The leader of the right-wing populist Freedom Party of Austria (FPÖ), Strache has steel-blue eyes and looks dashing in a dark suit. He is not someone who shies away from selling pipe dreams as prophecies. "As chancellor," he promised in June, he plans "not to do everything differently" but to "improve many things."
In his choice of words, Strache sounds out of touch with reality. Given that he is the nightmare of Austria's major parties, the center-left Social Democratic Party of Austria (SPÖ) and the center-right Austrian People's Party (ÖVP), who does he intend to govern the country with? "That'll work itself out," he says. "After the next elections, different people will be in charge" in the SPÖ and the ÖVP.
Polls now place Strache's FPÖ consistently neck and neck with the two "old parties," and in May it was even the top choice among voters. Strache is already telling people that if he comes into power, the country will no longer pay a cent for "bankrupt EU countries like Greece" because, for someone like him, "the red, white and red shirt" -- a reference to the colors of the Austrian flag -- "is tighter than the Brussels straitjacket."
A Statesman in Waiting
The next election is in 2013. Is it pure Angstlust if, in the city of Sigmund Freud, newspaper editors are already fretting about the possibility of Strache becoming chancellor? Or do people want to nip the development in the bud, as some kind of democratic early warning system?
Strache was tied to the neo-Nazi community in the past and was forced to admit that he took part in militia training. Today he paints himself as a statesman in waiting and only rarely sends out signals to like-minded individuals -- such as when, during a visit to Israel's Yad Vashem Holocaust memorial in December, he wore a cap that identified him as a lifelong member of the right-wing student fraternity "Vandalia" instead of a Jewish skullcap.
At its convention in June, the FPÖ renewed its commitment to the German ethnic community, boosting Strache's right-wing credentials even beyond those of his mentor, Jörg Haider. The former FPÖ leader, who died in a car crash in 2008, had committed himself to Austrian patriotism before he died. Strache says that it was Haider's historic achievement to have destroyed the system of cronyism promoted by the SPÖ and the ÖVP. But Haider, according to Strache, was also responsible for the FPÖ's original sin: its entry into a coalition government under former ÖVP Chancellor Wolfgang Schüssel in 2000.
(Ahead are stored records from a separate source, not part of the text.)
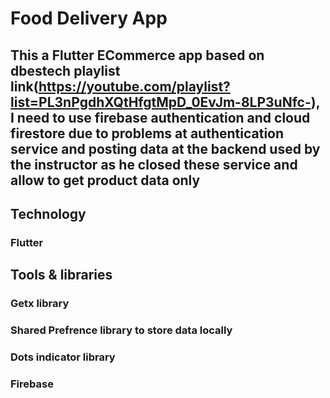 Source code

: # Food Delivery App


## This a Flutter ECommerce app based on dbestech playlist link(https://youtube.com/playlist?list=PL3nPgdhXQtHfgtMpD_0EvJm-8LP3uNfc-), I need to use firebase authentication and cloud firestore due to problems at authentication service and posting data at the backend used by the instructor as he closed these service and allow to get product data only

## Technology
### Flutter

## Tools & libraries
### Getx library 
### Shared Prefrence library to store data locally
### Dots indicator library
### Firebase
At the time, the European Union responded to this step by ostracizing Austria diplomatically. Now, 11 years later, the FPÖ has reached the same voter-approval rating it had during Haider's heyday -- 27 percent. This comes as no surprise, says Strache. "A culture war is raging in our country, and we are leading the debate."
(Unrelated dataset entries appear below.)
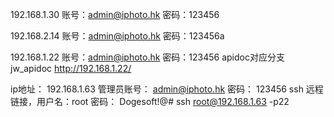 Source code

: 192.168.1.30
账号：admin@iphoto.hk
密码：123456

192.168.2.14
账号：admin@iphoto.hk
密码：123456a

192.168.1.22
账号：admin@iphoto.hk
密码：123456
apidoc对应分支jw_apidoc
http://192.168.1.22/

ip地址： 192.168.1.63
管理员账号： admin@iphoto.hk
密码： 123456
ssh 远程链接，用户名：root      密码： Dogesoft!@#
ssh root@192.168.1.63 -p22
In his office on nearby Ballhausplatz, the current chancellor takes a relaxed view of all this. The photogenic Chancellor Faymann embodies contemporary Austria as the land of smiles, invoking the spirit of composer Franz Lehar, who wrote an operetta of the same name. "Always smile and always be cheerful," is a line in one song. It could be Faymann's motto.
How does he do it? Faymann's campaign coach, the mime Samy Molcho, once wrote in the weekly magazine Falter: "You have to smile and exhale at the same time, or else your smile will turn into a mask." Perhaps this explains Faymann's impassive approach to the malice that is currently being showered on a government that now seems to be focusing on governing itself rather than the country.
"Our politicians are too idiotic and cowardly, and too ignorant," Andreas Treichl, head of Austria's largest bank, Erste Group, said in May, referring to what he perceived as a lack of economic competence. Gerd Bacher, the former director of Austrian broadcaster ORF, complained about a "despotism of little minds" and a "massive blockage when it comes to major reforms."
Strache and his friends like to hear this sort of thing. They are now riding a wave of popularity, with their approval ratings rising almost without the party even having to do anything. All they have to do is stand still and be carried along in the wake of the current trend. The successes of right-wing populists in countries like Finland and France play into the hands of the euroskeptic FPÖ.